Wednesday, August 19, 2009

Nearness of You

It's not the pale moon that excites me
That thrills and delights me
Oh no
It's just the nearness of you
It isn't your sweet conversation
That brings this sensation
Oh no
It's just the nearness of you

When you're in my arms and I feel you so close to me
All my wildest dreams came true
I need no soft lights to enchant me
If you would only grant me the right
to hold you ever so tight
And to feel in the night
The nearness of you


~Norah Jones

Tuesday, August 18, 2009

Gabrielle is THIS Many: III

Gabrielle turns three today. And to honor her, I've selected some photos I consider my favorites.


Corrine took this and it's one of my absolute favorites. Big eyes. Fat cheeks.

A completely candid shot. She found an old pair of glasses and put them on. Corrine took the picture just as her daycare friend, Ty, looked at her. Is that not a cute shot or what? And it PERFECTLY captures her and him. I've told you here before. Boys better watch out, because she's not gonna take prisoners.

She loves her Fiffin ... and chokes him and kisses him and knocks him in the head and hugs him and takes his toys from him and tells him she loves him. You know. The usual sister-brother thing.

Do I have to say anything more? This, my friends, is Gabrielle Marrae Turner.


Photo I took for her first birthday card invitations. Great expression.

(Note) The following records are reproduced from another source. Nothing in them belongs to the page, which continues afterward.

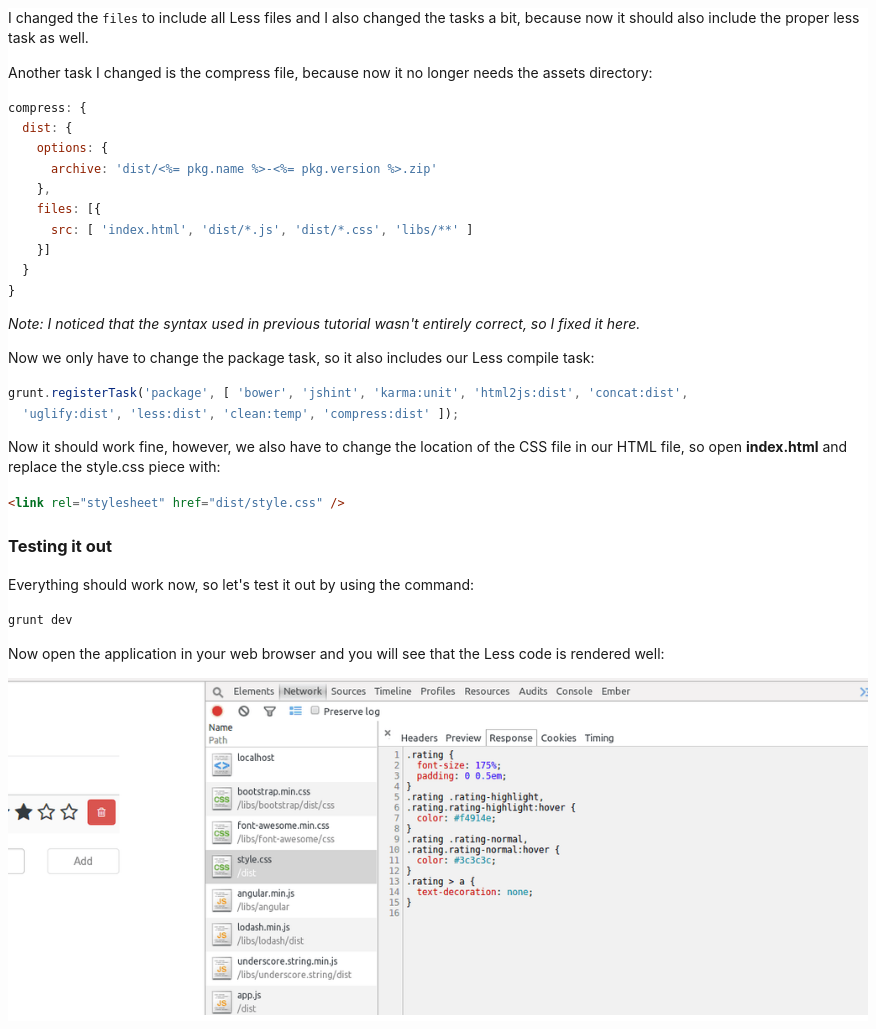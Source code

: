 I changed the `files` to include all Less files and I also changed the tasks a bit, because now it should also include the proper less task as well.

Another task I changed is the compress file, because now it no longer needs the assets directory:

```javascript
compress: {
  dist: {
    options: {
      archive: 'dist/<%= pkg.name %>-<%= pkg.version %>.zip'
    },
    files: [{
      src: [ 'index.html', 'dist/*.js', 'dist/*.css', 'libs/**' ]
    }]
  }
}
```

_Note: I noticed that the syntax used in previous tutorial wasn't entirely correct, so I fixed it here._

Now we only have to change the package task, so it also includes our Less compile task:

```javascript
grunt.registerTask('package', [ 'bower', 'jshint', 'karma:unit', 'html2js:dist', 'concat:dist',
  'uglify:dist', 'less:dist', 'clean:temp', 'compress:dist' ]);
```

Now it should work fine, however, we also have to change the location of the CSS file in our HTML file, so open **index.html** and replace the style.css piece with:

```html
<link rel="stylesheet" href="dist/style.css" />
```

### Testing it out

Everything should work now, so let's test it out by using the command:

```
grunt dev
```

Now open the application in your web browser and you will see that the Less code is rendered well:

![less-compiled](images/less-compiled.png)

I have very little hair. And I've lost most of it because of her.

My favorite, probably. No feeling surpasses that of your child sleeping in your arms. None.

She's actually playing, and winning. Something she has always been able to do.

She loves it when other people read. She also loves chewing the bindings.

I was in The Nerd as the title character. Gabrielle is actually making fun of me here. What, you can't see it in her eyes?

Ahoy! Shiver me timbers! Walk the plank!

The cake-eating champ of 45 High Street. Arrrrrgh!!

These are MY boobies, Nana!

She will always have the love and support of her brothers. Because they are afraid of her.

Don't recall what she's dressed as, but that's beside the point. She's stylin in whatever she wears.